Course code InfT5039

Credit points 6

Fundamental Algorithms

Total Hours in Course162

Number of hours for lectures24

Number of hours for seminars and practical classes24

Independent study hours114

Date of course confirmation06.09.2022

Responsible UnitInstitute of Computer Systems and Data Science

Course developer

author lect.

Mārtiņš Štāls

Mg. sc. ing.

Prior knowledge

DatZ1009, Introduction to Programming I

DatZ1010, Introduction to Programming II

Course abstract

The purpose of the study subject is to introduce students with methods for creating and representing data structures and algorithms for working with widely used data structures. Different algorithms descriptions are connected to practical realization. The different programs fragments of code are foreseen, which is possible to use in the complicated applications.

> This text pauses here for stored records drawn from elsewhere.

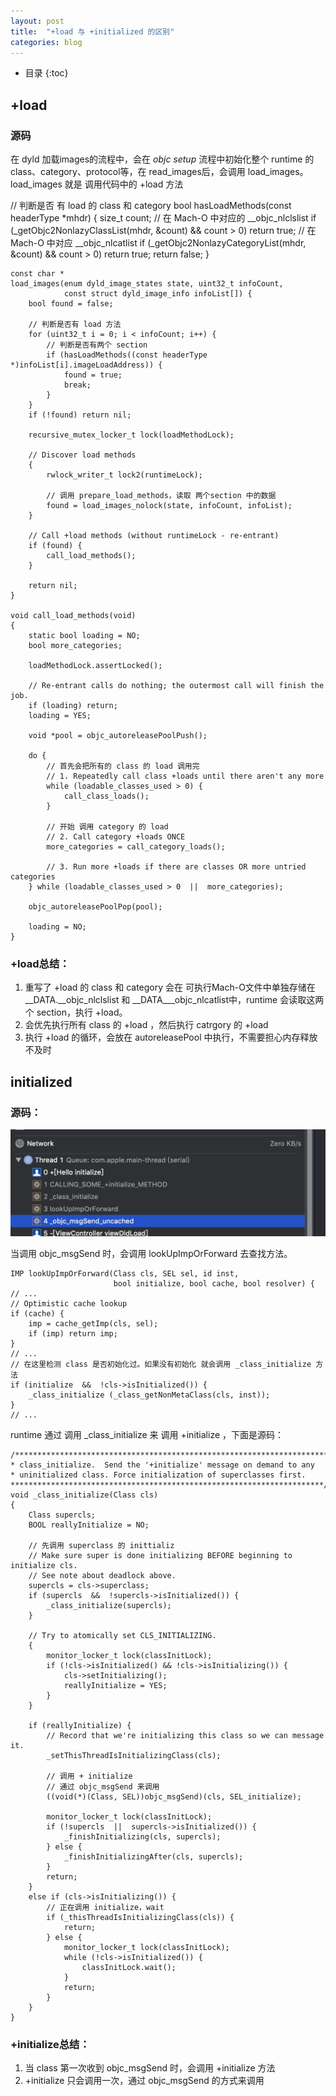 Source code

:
 ```yaml
---
layout: post
title:  "+load 与 +initialized 的区别"
categories: blog
---
```


* 目录
{:toc}

## +load

### 源码 
在 dyld 加载images的流程中，会在 *objc setup* 流程中初始化整个 runtime 的class、category、protocol等，在 read_images后，会调用 load_images。 load_images 就是 调用代码中的 +load 方法

// 判断是否 有 load 的 class 和 category
bool hasLoadMethods(const headerType *mhdr) {
    size_t count;
    // 在 Mach-O 中对应的 __objc_nlclslist 
    if (_getObjc2NonlazyClassList(mhdr, &count)  &&  count > 0) return true;
    // 在 Mach-O 中对应 __objc_nlcatlist
    if (_getObjc2NonlazyCategoryList(mhdr, &count)  &&  count > 0) return true;
    return false;
}

```
const char *
load_images(enum dyld_image_states state, uint32_t infoCount,
            const struct dyld_image_info infoList[]) {
    bool found = false;
    
    // 判断是否有 load 方法
    for (uint32_t i = 0; i < infoCount; i++) {
        // 判断是否有两个 section
        if (hasLoadMethods((const headerType *)infoList[i].imageLoadAddress)) {
            found = true;
            break;
        }
    }
    if (!found) return nil;

    recursive_mutex_locker_t lock(loadMethodLock);

    // Discover load methods
    {
        rwlock_writer_t lock2(runtimeLock);
        
        // 调用 prepare_load_methods，读取 两个section 中的数据
        found = load_images_nolock(state, infoCount, infoList);
    }

    // Call +load methods (without runtimeLock - re-entrant)
    if (found) {
        call_load_methods();
    }

    return nil;
}

void call_load_methods(void)
{
    static bool loading = NO;
    bool more_categories;

    loadMethodLock.assertLocked();

    // Re-entrant calls do nothing; the outermost call will finish the job.
    if (loading) return;
    loading = YES;

    void *pool = objc_autoreleasePoolPush();

    do {
        // 首先会把所有的 class 的 load 调用完
        // 1. Repeatedly call class +loads until there aren't any more
        while (loadable_classes_used > 0) {
            call_class_loads();
        }

        // 开始 调用 category 的 load 
        // 2. Call category +loads ONCE
        more_categories = call_category_loads();

        // 3. Run more +loads if there are classes OR more untried categories
    } while (loadable_classes_used > 0  ||  more_categories);

    objc_autoreleasePoolPop(pool);

    loading = NO;
}
```

### +load总结：
1. 重写了 +load 的 class 和 category 会在 可执行Mach-O文件中单独存储在 __DATA.__objc_nlclslist 和 __DATA___objc_nlcatlist中，runtime 会读取这两个 section，执行 +load。
2. 会优先执行所有 class 的 +load ，然后执行 catrgory 的 +load 
3. 执行 +load 的循环，会放在 autoreleasePool 中执行，不需要担心内存释放不及时


## initialized

### 源码：

![](/assets/img/runtime4.png)

当调用 objc_msgSend 时，会调用 lookUpImpOrForward 去查找方法。

```
IMP lookUpImpOrForward(Class cls, SEL sel, id inst, 
                       bool initialize, bool cache, bool resolver) {
// ...
// Optimistic cache lookup
if (cache) {
    imp = cache_getImp(cls, sel);
    if (imp) return imp;
}
// ...
// 在这里检测 class 是否初始化过。如果没有初始化 就会调用 _class_initialize 方法
if (initialize  &&  !cls->isInitialized()) {
    _class_initialize (_class_getNonMetaClass(cls, inst));
}
// ...
```

runtime 通过 调用 _class_initialize 来 调用 +initialize ，下面是源码：
```
/***********************************************************************
* class_initialize.  Send the '+initialize' message on demand to any
* uninitialized class. Force initialization of superclasses first.
**********************************************************************/
void _class_initialize(Class cls)
{
    Class supercls;
    BOOL reallyInitialize = NO;

    // 先调用 superclass 的 inittializ
    // Make sure super is done initializing BEFORE beginning to initialize cls.
    // See note about deadlock above.
    supercls = cls->superclass;
    if (supercls  &&  !supercls->isInitialized()) {
        _class_initialize(supercls);
    }
    
    // Try to atomically set CLS_INITIALIZING.
    {
        monitor_locker_t lock(classInitLock);
        if (!cls->isInitialized() && !cls->isInitializing()) {
            cls->setInitializing();
            reallyInitialize = YES;
        }
    }
    
    if (reallyInitialize) {
        // Record that we're initializing this class so we can message it.
        _setThisThreadIsInitializingClass(cls);

        // 调用 + initialize
        // 通过 objc_msgSend 来调用
        ((void(*)(Class, SEL))objc_msgSend)(cls, SEL_initialize);

        monitor_locker_t lock(classInitLock);
        if (!supercls  ||  supercls->isInitialized()) {
            _finishInitializing(cls, supercls);
        } else {
            _finishInitializingAfter(cls, supercls);
        }
        return;
    }
    else if (cls->isInitializing()) {
        // 正在调用 initialize，wait
        if (_thisThreadIsInitializingClass(cls)) {
            return;
        } else {
            monitor_locker_t lock(classInitLock);
            while (!cls->isInitialized()) {
                classInitLock.wait();
            }
            return;
        }
    }
}
```

### +initialize总结：
1. 当 class 第一次收到 objc_msgSend 时，会调用 +initialize 方法
2. +initialize 只会调用一次，通过 objc_msgSend 的方式来调用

Learning outcomes and their assessment

• Students know about creating and analysing algorithms and data structures;
• have skills in choosing correct algorithms and data structures;
• are able to use algorithms and data structures for solving specific problems and analyse obtained results.

Course Content(Calendar)

1. Arrays – 1h
2. Singly linked list – 2h
3. Doubly linked list - 4h
4. Cyclic linked list – 2h
5. Stack and Queue – 2h
6. Binary search – 2h
7. Construction of binary search tree – 4h
8. Search with binary search tree – 2h
9. Graph traversal: depth-first search – 4h
10. Graph traversal: breadth-first search - 4h
11. Dijkstra’s shortest path – 6h
12. Classification with kNN – 6h
13. Classification with kNN and naive Bayes – 4h
14. Levenshtein distance 2h
15. Bitcoin: A Peer-to-Peer Electronic Cash System - 2h
16. Smart Contract and Decentralized Application Platform 1h

Requirements for awarding credit points

Practical works and project have to be developed and presented.

Description of the organization and tasks of students’ independent work

Practical works:
1. Doubly linked list or Cyclic linked list.
2. Binary search tree.
3. Graph traversal: depth-first search.
4. Dijkstra’s fastest path.
5. Levenshtein distance.
6. Project.

Criteria for Evaluating Learning Outcomes

1.practiacal works (60%);
2.project (40%).

Compulsory reading

1. Skiena S.S. The Algorithm Design Manual. London: Springer-Verlag, 2008. 730 p.
2. Goodrich M.T., Tamassia R. Algorithm Design and Applications. John Wiley & Sons, Inc, 2015.
3. Nakamoto S. Bitcoin: A Peer-to-Peer Electronic Cash System. 2008. Pieejams: https://bitcoin.org/bitcoin.pdf
4. Buterin V. A Next-Generation Smart Contract and Decentralized Application Platform. 2015. Pieejams: https://people.cs.georgetown.edu/~clay/classes/fall2017/835/papers/Etherium.pdf



Notes

ITF Master's Academic Study Program "Information Technologies".